Check each line of the listing below for the word "ენებზე" and say how many lines have it. Nothing else should be written.
———
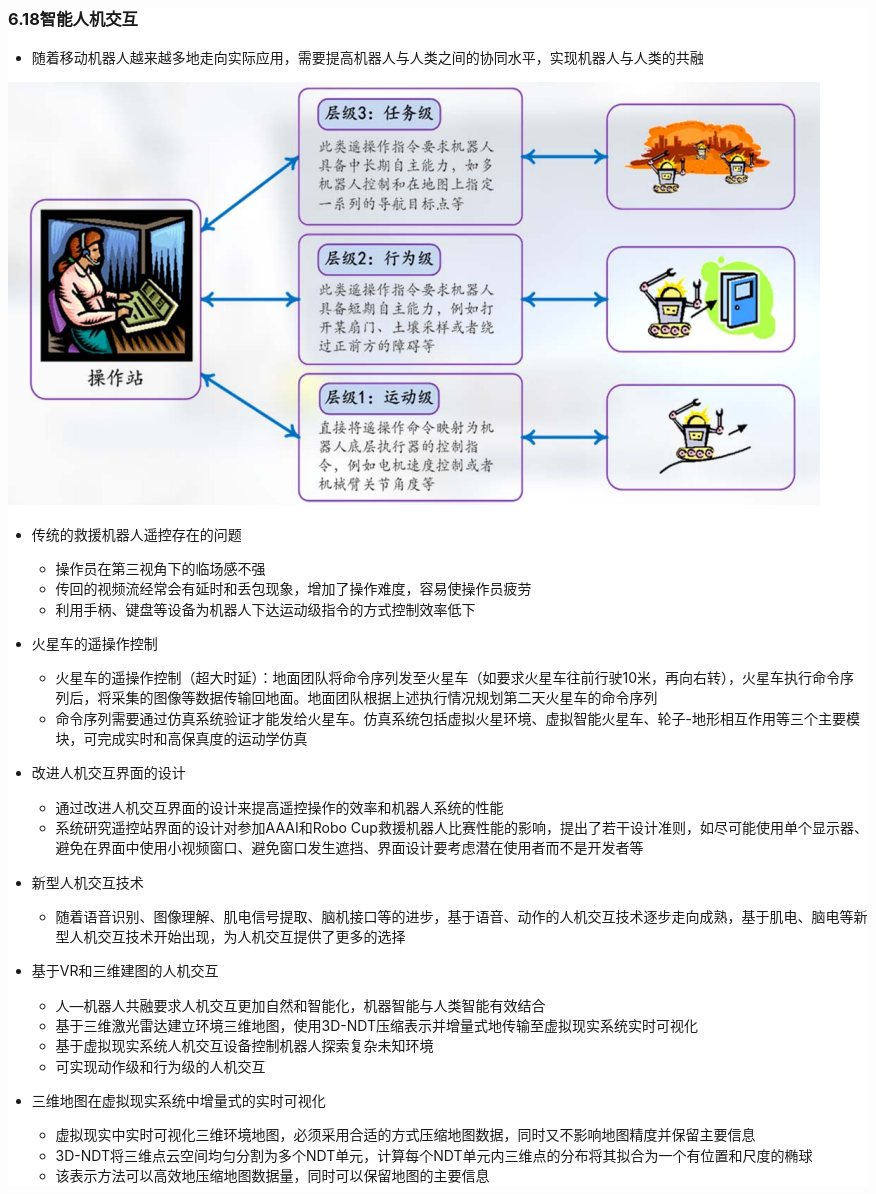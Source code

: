 ### 6.18智能人机交互

- 随着移动机器人越来越多地走向实际应用，需要提高机器人与人类之间的协同水平，实现机器人与人类的共融

![image-20210606180503870](智能机器人提纲.assets/image-20210606180503870.png)

- 传统的救援机器人遥控存在的问题
  - 操作员在第三视角下的临场感不强
  - 传回的视频流经常会有延时和丢包现象，增加了操作难度，容易使操作员疲劳
  - 利用手柄、键盘等设备为机器人下达运动级指令的方式控制效率低下
- 火星车的遥操作控制
  - 火星车的遥操作控制（超大时延）：地面团队将命令序列发至火星车（如要求火星车往前行驶10米，再向右转），火星车执行命令序列后，将采集的图像等数据传输回地面。地面团队根据上述执行情况规划第二天火星车的命令序列
  - 命令序列需要通过仿真系统验证才能发给火星车。仿真系统包括虚拟火星环境、虚拟智能火星车、轮子-地形相互作用等三个主要模块，可完成实时和高保真度的运动学仿真

- 改进人机交互界面的设计
  - 通过改进人机交互界面的设计来提高遥控操作的效率和机器人系统的性能
  - 系统研究遥控站界面的设计对参加AAAI和Robo Cup救援机器人比赛性能的影响，提出了若干设计准则，如尽可能使用单个显示器、避免在界面中使用小视频窗口、避免窗口发生遮挡、界面设计要考虑潜在使用者而不是开发者等
- 新型人机交互技术
  - 随着语音识别、图像理解、肌电信号提取、脑机接口等的进步，基于语音、动作的人机交互技术逐步走向成熟，基于肌电、脑电等新型人机交互技术开始出现，为人机交互提供了更多的选择
- 基于VR和三维建图的人机交互
  - 人—机器人共融要求人机交互更加自然和智能化，机器智能与人类智能有效结合
  - 基于三维激光雷达建立环境三维地图，使用3D-NDT压缩表示并增量式地传输至虚拟现实系统实时可视化
  - 基于虚拟现实系统人机交互设备控制机器人探索复杂未知环境
  - 可实现动作级和行为级的人机交互
- 三维地图在虚拟现实系统中增量式的实时可视化
  - 虚拟现实中实时可视化三维环境地图，必须采用合适的方式压缩地图数据，同时又不影响地图精度并保留主要信息
  - 3D-NDT将三维点云空间均匀分割为多个NDT单元，计算每个NDT单元内三维点的分布将其拟合为一个有位置和尺度的椭球
  - 该表示方法可以高效地压缩地图数据量，同时可以保留地图的主要信息
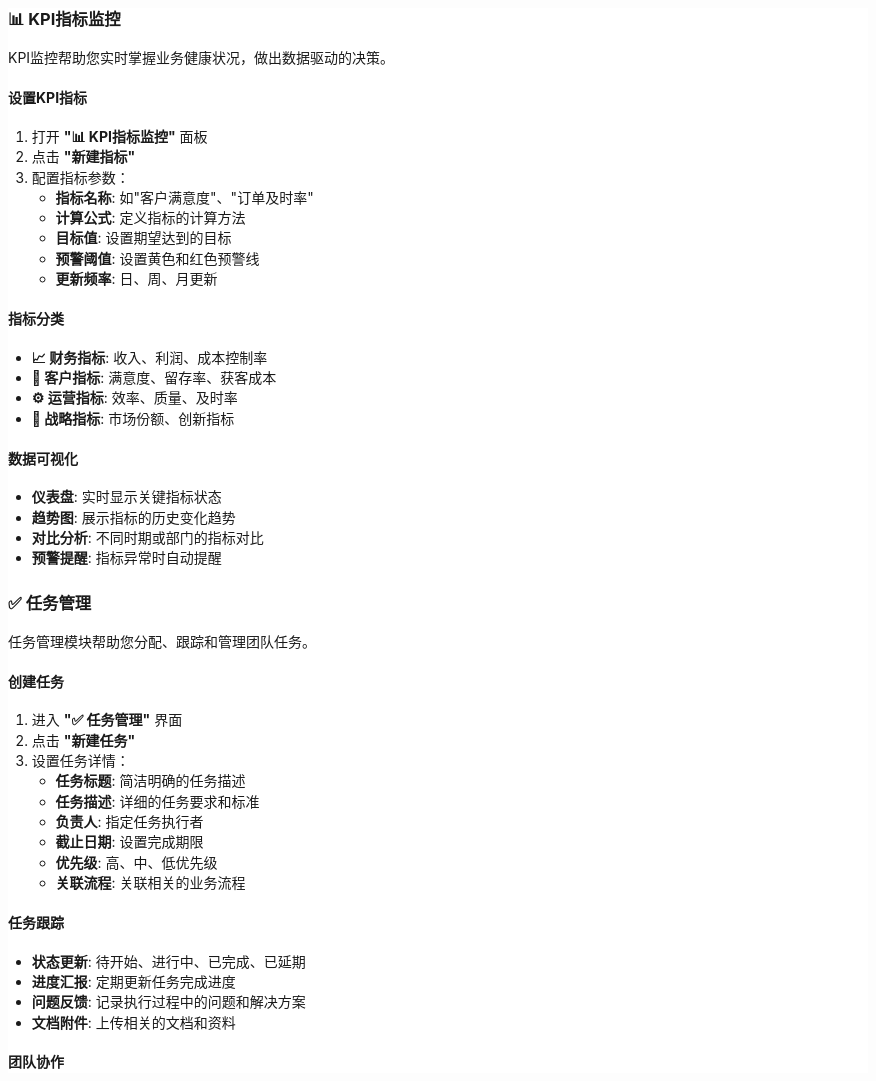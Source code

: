 ### 📊 KPI指标监控

KPI监控帮助您实时掌握业务健康状况，做出数据驱动的决策。

#### 设置KPI指标

1. 打开 **"📊 KPI指标监控"** 面板
2. 点击 **"新建指标"**
3. 配置指标参数：
   - **指标名称**: 如"客户满意度"、"订单及时率"
   - **计算公式**: 定义指标的计算方法
   - **目标值**: 设置期望达到的目标
   - **预警阈值**: 设置黄色和红色预警线
   - **更新频率**: 日、周、月更新

#### 指标分类

- **📈 财务指标**: 收入、利润、成本控制率
- **👥 客户指标**: 满意度、留存率、获客成本
- **⚙️ 运营指标**: 效率、质量、及时率
- **🎯 战略指标**: 市场份额、创新指标

#### 数据可视化

- **仪表盘**: 实时显示关键指标状态
- **趋势图**: 展示指标的历史变化趋势
- **对比分析**: 不同时期或部门的指标对比
- **预警提醒**: 指标异常时自动提醒

### ✅ 任务管理

任务管理模块帮助您分配、跟踪和管理团队任务。

#### 创建任务

1. 进入 **"✅ 任务管理"** 界面
2. 点击 **"新建任务"**
3. 设置任务详情：
   - **任务标题**: 简洁明确的任务描述
   - **任务描述**: 详细的任务要求和标准
   - **负责人**: 指定任务执行者
   - **截止日期**: 设置完成期限
   - **优先级**: 高、中、低优先级
   - **关联流程**: 关联相关的业务流程

#### 任务跟踪

- **状态更新**: 待开始、进行中、已完成、已延期
- **进度汇报**: 定期更新任务完成进度
- **问题反馈**: 记录执行过程中的问题和解决方案
- **文档附件**: 上传相关的文档和资料

#### 团队协作

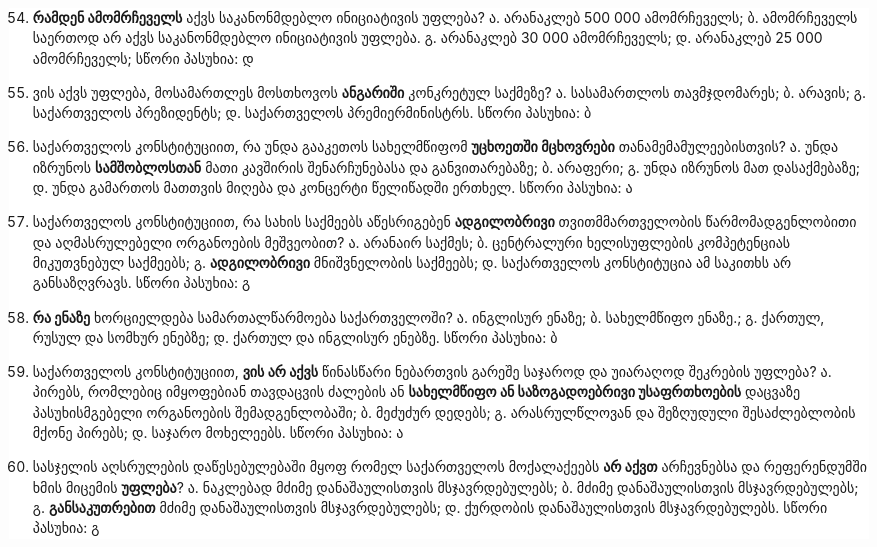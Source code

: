 54. **რამდენ ამომრჩეველს** აქვს საკანონმდებლო ინიციატივის უფლება?
ა. არანაკლებ 500 000 ამომრჩეველს;
ბ. ამომრჩეველს საერთოდ არ აქვს საკანონმდებლო ინიციატივის უფლება.
გ. არანაკლებ 30 000 ამომრჩეველს;
დ. არანაკლებ 25 000 ამომრჩეველს;
სწორი პასუხია: დ

55. ვის აქვს უფლება, მოსამართლეს მოსთხოვოს **ანგარიში** კონკრეტულ საქმეზე?
ა. სასამართლოს თავმჯდომარეს;
ბ. არავის;
გ. საქართველოს პრეზიდენტს;
დ. საქართველოს პრემიერმინისტრს.
სწორი პასუხია: ბ

56. საქართველოს კონსტიტუციით, რა უნდა გააკეთოს სახელმწიფომ **უცხოეთში მცხოვრები** თანამემამულეებისთვის?
ა. უნდა იზრუნოს **სამშობლოსთან** მათი კავშირის შენარჩუნებასა და განვითარებაზე;
ბ. არაფერი;
გ. უნდა იზრუნოს მათ დასაქმებაზე;
დ. უნდა გამართოს მათთვის მიღება და კონცერტი წელიწადში ერთხელ.
სწორი პასუხია: ა

57. საქართველოს კონსტიტუციით, რა სახის საქმეებს აწესრიგებენ **ადგილობრივი** თვითმმართველობის წარმომადგენლობითი და აღმასრულებელი ორგანოების
მეშვეობით?
ა. არანაირ საქმეს;
ბ. ცენტრალური ხელისუფლების კომპეტენციას მიკუთვნებულ საქმეებს;
გ. **ადგილობრივი** მნიშვნელობის საქმეებს;
დ. საქართველოს კონსტიტუცია ამ საკითხს არ განსაზღვრავს.
სწორი პასუხია: გ

58. **რა ენაზე** ხორციელდება სამართალწარმოება საქართველოში?
ა. ინგლისურ ენაზე;
ბ. სახელმწიფო ენაზე.;
გ. ქართულ, რუსულ და სომხურ ენებზე;
დ. ქართულ და ინგლისურ ენებზე.
სწორი პასუხია: ბ

59. საქართველოს კონსტიტუციით, **ვის არ აქვს** წინასწარი ნებართვის გარეშე საჯაროდ და უიარაღოდ შეკრების უფლება?
ა. პირებს, რომლებიც იმყოფებიან თავდაცვის ძალების ან **სახელმწიფო ან საზოგადოებრივი უსაფრთხოების** დაცვაზე პასუხისმგებელი ორგანოების შემადგენლობაში;
ბ. მეძუძურ დედებს;
გ. არასრულწლოვან და შეზღუდული შესაძლებლობის მქონე პირებს; 
დ. საჯარო მოხელეებს.
სწორი პასუხია: ა

60. სასჯელის აღსრულების დაწესებულებაში მყოფ რომელ საქართველოს მოქალაქეებს **არ აქვთ** არჩევნებსა და რეფერენდუმში ხმის მიცემის **უფლება**?
ა. ნაკლებად მძიმე დანაშაულისთვის მსჯავრდებულებს;
ბ. მძიმე დანაშაულისთვის მსჯავრდებულებს;
გ. **განსაკუთრებით** მძიმე დანაშაულისთვის მსჯავრდებულებს;
დ. ქურდობის დანაშაულისთვის მსჯავრდებულებს.
სწორი პასუხია: გ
———
Result |
2